No 12.º ano, Illia sonha com a entrada na universidade. Com um computador pousado no colo e um documento aberto, conta que vive um dia de cada vez.

"Estou a fazer um trabalho para a escola. Sim já tenho amigos cá, mas só estou com eles na escola, porque tenho este trabalho para fazer sobre a revolução ucraniana no início do século XX, e ainda não está terminado."

No Porto, Illia e a irmã estão ao cuidado de José Mota, que nota as marcas que ambos trouxeram.

"O que viram, o que não trouxeram de lá, como saíram do país e as saudades dos pais, como é lógico."

Illia saiu da Ucrânia com a irmã.

"Olá, eu sou a Marianna, sou ucraniana, sou de Kiev, tenho 13 anos."

Depois de uma viagem de cinco dias, com partida de Kiev, Illia passou a fronteira com a Polónia a pé, de mão dada com Marianna. Ela sorri quando fala sobre a nova etapa da vida, mas o passado está sempre presente.

"Tirei uma fotografia da minha casa e do meu gato. Tenho tantas saudades! Mas eu sei que... Não sei se um dia vou regressar... Mas sinto-me bem em Portugal... É perfeito!"

As emoções são frágeis e oscilam muito. Ganna Mota, prima dos pais de Illia e Marianna, sente-os totalmente integrados e atentos a tudo o que se passa na Ucrânia.
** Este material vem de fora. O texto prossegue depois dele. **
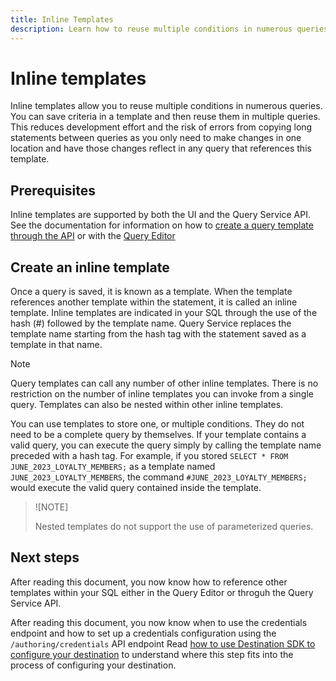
 ```yaml
---
title: Inline Templates
description: Learn how to reuse multiple conditions in numerous queries with inline templates.
---
```

# Inline templates

Inline templates allow you to reuse multiple conditions in numerous queries. You can save criteria in a template and then reuse them in multiple queries. This reduces development effort and the risk of errors from copying long statements between queries as you only need to make changes in one location and have those changes reflect in any query that references this template. 

## Prerequisites

Inline templates are supported by both the UI and the Query Service API. See the documentation for information on how to [create a query template through the API](https://experienceleague.adobe.com/docs/experience-platform/query/api/query-templates.html?lang=en#create-a-query-template) or with the [Query Editor](https://experienceleague.adobe.com/docs/experience-platform/query/ui/user-guide.html?lang=en#query-authoring)

## Create an inline template

Once a query is saved, it is known as a template. When the template references another template within the statement, it is called an inline template. Inline templates are indicated in your SQL through the use of the hash (#) followed by the template name. Query Service replaces the template name starting from the hash tag with the statement saved as a template in that name.

>[!NOTE]
>
>Query templates can call any number of other inline templates. There is no restriction on the number of inline templates you can invoke from a single query. Templates can also be nested within other inline templates.

You can use templates to store one, or multiple conditions. They do not need to be a complete query by themselves. If your template contains a valid query, you can execute the query simply by calling the template name preceded with a hash tag. For example, if you stored `SELECT * FROM JUNE_2023_LOYALTY_MEMBERS;` as a template  named `JUNE_2023_LOYALTY_MEMBERS`, the command  `#JUNE_2023_LOYALTY_MEMBERS;` would execute the valid query contained inside the template. 

>![NOTE]
>
>Nested templates do not support the use of parameterized queries.

## Next steps

After reading this document, you now know how to reference other templates within your SQL either in the Query Editor or throguh the Query Service API.  

After reading this document, you now know when to use the credentials endpoint and how to set up a credentials configuration using the `/authoring/credentials` API endpoint  Read [how to use Destination SDK to configure your destination](../guides/configure-destination-instructions.md) to understand where this step fits into the process of configuring your destination.

 
<!-- 
The following SQL demonstrates an example of a pramaterized query. 

```sql
SELECT * FROM #databaseName.#tableName WHERE #template5;
```

and the following templates are called to complete the query.

```sql
databaseName = 'acmeProfiles2023'
tableName = 'loyaltyMembers'
template5 = 'city: #cityName;'
cityName = 'Reykjavík'
```

In this scenario, there would be statements saved as query templates for `databaseName`, `tableName`, `template5`, and `cityName`. -->

<!-- ## Update parameterized templates

You can replace parameterized templates through either the UI, or the API.

**Request**

```sql
SELECT * FROM csv1000 ROWS WHERE id = '1000' AND firstname = 'elin' AND lastname = 'holder' AND gender = 'male' AND email = 'abc1000@gmail.com' AND city = 'surprise' AND country = 'usa' AND postalcode = '14579' limit 5;
```

* `your_test_template_01`: `email = '$email' AND #your_test_template_02`
* `your_test_template_02`:`street = '$street' AND email = '$email' AND #your_test_template_03 AND #your_test_template_03` 
* `your_test_template_03`: `$fieldName = '$fieldValue`


### Update parameters through the UI

Description

### Update parameters through the API

Changes to query templates can be made using a PUT request to the query templates endpoint. Complete instructions on how to do this can be found in the [query templates endpoint guide](../api/query-templates.md#update-a-specified-query-template) and the [accelerated queries endpoint guide](../api/accelerated-queries#run-accelerated-query). 

If a template uses multiple parameterized values then these must be provided in an array of values. Paramateterized queries that do not have any other nested information can be provided in flat JSON.


If parameter in the query and the parameter in the template may have the same name, you must distinguish between the two.

If you do not prove a value of parameter inside a nested template, the value is taken from its parent template.

 We could provide them in this in a flat JSON, but if it is using templates we need to provide it in a nested just because parameter in a query and parameter in the in the template right?
They may have same name, so we need to  right?


It's where it's parent or it's it's parents, wherever it in the higher in the up in the hierarchy it will get the parameter reduced from there, otherwise it will use what is provided and it's own element OK.



You can use the CLI to use parameterized queries. but you must use the PREPARE statement and include the (query ?) in JSON format in within the command.  
You can check the parameters and templates but entering the SHOW TEMPLATES command. 




You can escape characters inside template names that include spaces / single quote marks / backslashes by putting them inside single quote marks and escaping them with a backslash 

Best practice is to avoid using spaces, single quote, and backslash in template names 
 

>[!NOTE]
>
>There is no limit in the size of queries that can be stored as templates.


>[!NOTE]
>
>The Query Editor does not support parameterized templates or nested parameterized templates. To use parameterized templates, or nested parameterized templates, you must use the command line interface. -->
"Eles sempre que chegam da escola ficam parados a ver as notícias da guerra, do banho de sangue, das mortes."

Os dois irmãos são alunos na Escola Secundária Garcia de Orta. A hora de entrada é às 08h15. Illia, que vai começar o dia com uma aula de Sociologia, encontra dois colegas de turma à porta da escola.

Vicente Outeiro garante que o acolhimento foi o melhor.
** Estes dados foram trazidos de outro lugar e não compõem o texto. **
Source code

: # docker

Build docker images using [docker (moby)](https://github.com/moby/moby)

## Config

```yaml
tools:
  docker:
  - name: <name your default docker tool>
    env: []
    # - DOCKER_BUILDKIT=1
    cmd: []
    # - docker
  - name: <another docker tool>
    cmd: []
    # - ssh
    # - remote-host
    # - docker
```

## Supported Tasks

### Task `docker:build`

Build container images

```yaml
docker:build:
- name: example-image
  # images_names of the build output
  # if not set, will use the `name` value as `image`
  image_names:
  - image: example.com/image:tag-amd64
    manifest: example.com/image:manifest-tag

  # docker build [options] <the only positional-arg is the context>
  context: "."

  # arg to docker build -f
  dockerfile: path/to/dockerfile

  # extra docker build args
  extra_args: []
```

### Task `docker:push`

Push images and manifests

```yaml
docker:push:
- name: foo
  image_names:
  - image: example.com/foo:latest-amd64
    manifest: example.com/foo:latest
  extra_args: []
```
"Nós estávamos empolgados por o ter na turma e para que ele tivesse amigos."

Gonçalo Vinagre acrescenta que foi fácil.

"Claro que foi. Não tem por que não ser. Ele é boa pessoa. Falamos com ele em inglês e ensinamos-lhe algumas palavras em português. E depois há sempre a língua universal dos cumprimentos e dos olhares, por isso..."

Patrícia Silveira é diretora da turma de 12.º ano, que acolheu Illia e recorda o primeiro dia deste novo aluno.
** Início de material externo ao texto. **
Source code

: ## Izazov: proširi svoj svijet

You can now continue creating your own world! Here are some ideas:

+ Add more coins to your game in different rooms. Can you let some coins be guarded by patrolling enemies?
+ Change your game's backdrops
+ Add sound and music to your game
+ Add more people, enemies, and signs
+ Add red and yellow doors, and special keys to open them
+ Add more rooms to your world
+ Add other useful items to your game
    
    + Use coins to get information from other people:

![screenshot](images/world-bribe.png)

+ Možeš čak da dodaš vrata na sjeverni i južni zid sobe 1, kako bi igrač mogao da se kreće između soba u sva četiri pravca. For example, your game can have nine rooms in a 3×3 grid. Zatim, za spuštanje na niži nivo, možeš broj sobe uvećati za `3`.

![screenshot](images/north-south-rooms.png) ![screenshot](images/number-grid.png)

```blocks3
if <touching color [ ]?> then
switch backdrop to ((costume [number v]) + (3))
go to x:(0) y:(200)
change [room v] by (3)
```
"Ele estava muito ansioso, notou-se, mas à medida que a manhã foi passando, ele foi-se sentindo mais integrado e bem recebido pela turma e a ansiedade foi-se desvanecendo."

O Agrupamento de Escolas Garcia de Orta, dirigido por Rui Fonseca, já recebeu, desde o início da guerra, doze alunos ucranianos. Os mais velhos carregam mais o peso de um conflito.

"Os mais novos se calhar não notarão tanto. Mas notámos, por exemplo, que o Illia, no início, sentia um bocadinho de revolta. Penso que ele, quando chegou, estava contente por ser acolhido, mas ao mesmo tempo com uma revolta grande pela situação de ter sido posto de fora do seu país. Acho que era essa a sensação que ele tinha."

Três professores ensinam Português língua não materna. A comunicação é fundamental para a integração, mas Rui Fonseca, diretor do Agrupamento de Escolas Garcia de Orta, procura outras formas de tornar o processo mais fácil.

"Tento que, quando é possível, os alunos fiquem na mesma turma e na mesma escola. Até agora tem sido possível."

Marianna Pastushenko gosta do rio Douro, porque lhe lembra as águas do Dnipro, em Kiev. Na turma de 7.º ano, a diretora, Manuela Pinto, fez o trabalho de casa antes da sua chegada.

"Eles todos sabiam que existia uma guerra e eu expliquei-lhes que vinha uma colega, expliquei-lhes as circunstâncias em que isso ia acontecer, porque é que ela tinha viajado e, depois, disse que tinha este 'problema' e que eles tinham que me ajudar a resolvê-lo, e eles imediatamente foram extremamente sensíveis. A primeira coisa que nós fizemos foi pensar no melhor para a Marianna na sala, para ela não ficar isolada, mas também para não ser o centro de todas as atenções. No primeiro dia em que ela chegou, eu vim buscá-la e levei-a à sala e eles todos se apresentaram e combinaram uma coisa entre eles. Combinaram que a Marianna nunca iria ficar sozinha nos intervalos."

Até agora nenhum dos doze alunos teve que recorrer a apoio psicológico, nem por indicação de familiares, nem por indicação dos professores.

A comunidade escolar está mobilizada para amortecer o impacto da guerra. No caso de Marianna, a turma mobilizou-se para pendurar no portão principal fitas azuis e amarelas com mensagens.

"Eu expliquei-lhe qual era o objetivo daquela atividade e pedi-lhe para ela escrever também. Claro que a Marianna escreveu em ucraniano e depois nós perguntámos o que ele tinha escrito. Ela escreveu Glória à Ucrânia."